>>>>

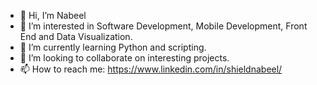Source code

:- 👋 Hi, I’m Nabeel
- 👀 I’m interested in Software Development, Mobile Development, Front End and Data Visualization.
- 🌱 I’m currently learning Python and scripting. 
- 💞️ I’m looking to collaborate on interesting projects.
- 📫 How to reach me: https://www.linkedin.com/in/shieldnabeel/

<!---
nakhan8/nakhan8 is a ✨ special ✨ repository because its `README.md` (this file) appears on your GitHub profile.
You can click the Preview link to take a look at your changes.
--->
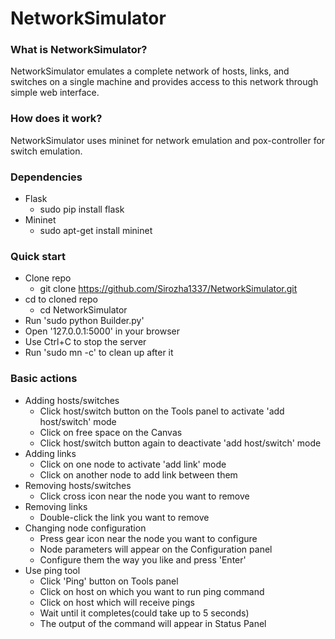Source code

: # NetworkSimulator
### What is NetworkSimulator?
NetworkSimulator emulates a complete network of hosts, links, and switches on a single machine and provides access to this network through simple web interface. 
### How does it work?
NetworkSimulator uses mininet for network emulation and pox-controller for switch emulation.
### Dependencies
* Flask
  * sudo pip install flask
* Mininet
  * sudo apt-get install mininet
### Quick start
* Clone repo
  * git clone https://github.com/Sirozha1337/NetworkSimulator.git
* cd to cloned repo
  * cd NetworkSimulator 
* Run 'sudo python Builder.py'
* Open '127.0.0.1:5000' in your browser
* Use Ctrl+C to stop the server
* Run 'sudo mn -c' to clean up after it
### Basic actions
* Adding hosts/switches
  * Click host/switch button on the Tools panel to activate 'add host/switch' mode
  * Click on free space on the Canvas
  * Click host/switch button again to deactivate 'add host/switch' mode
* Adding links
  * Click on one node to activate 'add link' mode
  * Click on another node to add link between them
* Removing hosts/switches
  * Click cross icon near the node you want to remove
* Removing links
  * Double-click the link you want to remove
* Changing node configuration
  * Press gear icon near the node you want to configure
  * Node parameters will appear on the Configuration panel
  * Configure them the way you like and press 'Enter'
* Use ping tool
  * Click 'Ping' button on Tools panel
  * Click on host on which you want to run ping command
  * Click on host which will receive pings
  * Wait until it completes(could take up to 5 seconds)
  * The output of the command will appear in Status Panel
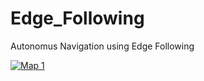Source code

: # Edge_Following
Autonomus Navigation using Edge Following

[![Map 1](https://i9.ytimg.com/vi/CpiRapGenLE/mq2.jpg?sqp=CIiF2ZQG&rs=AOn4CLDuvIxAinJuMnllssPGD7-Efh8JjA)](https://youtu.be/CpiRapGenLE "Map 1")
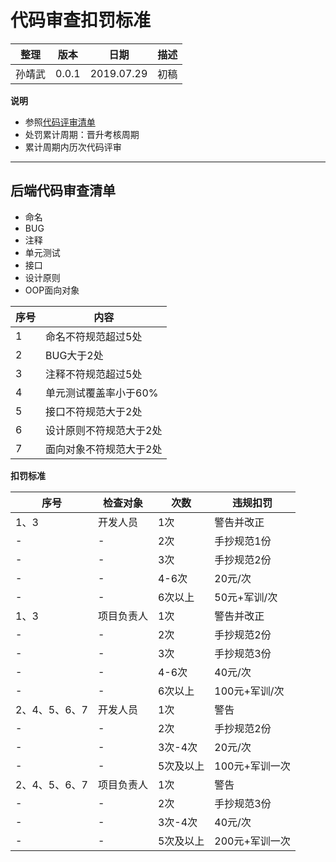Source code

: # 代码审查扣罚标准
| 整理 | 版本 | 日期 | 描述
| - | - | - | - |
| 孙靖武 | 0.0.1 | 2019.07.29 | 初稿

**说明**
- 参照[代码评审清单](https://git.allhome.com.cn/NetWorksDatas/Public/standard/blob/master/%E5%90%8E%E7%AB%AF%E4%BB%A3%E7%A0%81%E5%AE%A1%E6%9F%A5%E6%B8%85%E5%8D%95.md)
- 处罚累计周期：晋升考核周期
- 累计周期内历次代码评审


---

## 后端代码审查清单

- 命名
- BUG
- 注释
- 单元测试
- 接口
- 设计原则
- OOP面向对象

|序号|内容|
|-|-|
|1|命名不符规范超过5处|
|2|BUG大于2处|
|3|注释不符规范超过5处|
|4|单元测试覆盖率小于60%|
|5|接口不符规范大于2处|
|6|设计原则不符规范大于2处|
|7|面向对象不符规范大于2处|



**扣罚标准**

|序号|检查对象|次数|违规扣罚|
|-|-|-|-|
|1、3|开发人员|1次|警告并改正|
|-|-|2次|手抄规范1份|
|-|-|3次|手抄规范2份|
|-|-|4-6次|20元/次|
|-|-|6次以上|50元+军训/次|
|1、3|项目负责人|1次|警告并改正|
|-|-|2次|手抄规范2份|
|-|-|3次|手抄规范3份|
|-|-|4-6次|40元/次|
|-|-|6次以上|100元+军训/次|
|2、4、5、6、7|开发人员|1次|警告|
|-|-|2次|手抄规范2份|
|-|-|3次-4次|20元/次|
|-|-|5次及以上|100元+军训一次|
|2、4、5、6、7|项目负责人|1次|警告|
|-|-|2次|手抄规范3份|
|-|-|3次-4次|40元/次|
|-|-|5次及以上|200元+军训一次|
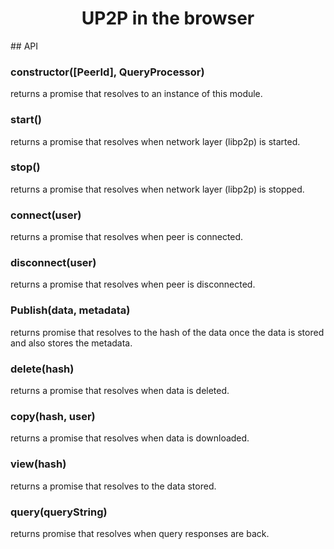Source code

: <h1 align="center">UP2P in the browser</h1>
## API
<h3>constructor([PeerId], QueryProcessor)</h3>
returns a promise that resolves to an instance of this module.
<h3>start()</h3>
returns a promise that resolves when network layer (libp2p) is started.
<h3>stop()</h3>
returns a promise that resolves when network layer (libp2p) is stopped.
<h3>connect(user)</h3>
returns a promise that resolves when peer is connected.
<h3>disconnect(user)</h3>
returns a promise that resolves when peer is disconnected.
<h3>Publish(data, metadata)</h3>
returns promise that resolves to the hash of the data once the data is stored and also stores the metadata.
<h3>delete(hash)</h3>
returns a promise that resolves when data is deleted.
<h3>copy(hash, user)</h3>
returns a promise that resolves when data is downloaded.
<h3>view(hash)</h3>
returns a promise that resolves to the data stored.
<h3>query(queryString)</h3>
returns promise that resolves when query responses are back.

<<<<

▶ YOUR GOAL
Say how many lines in the records contain the word "near". Nothing but the number is required.

▶ RESPONSE AREA
2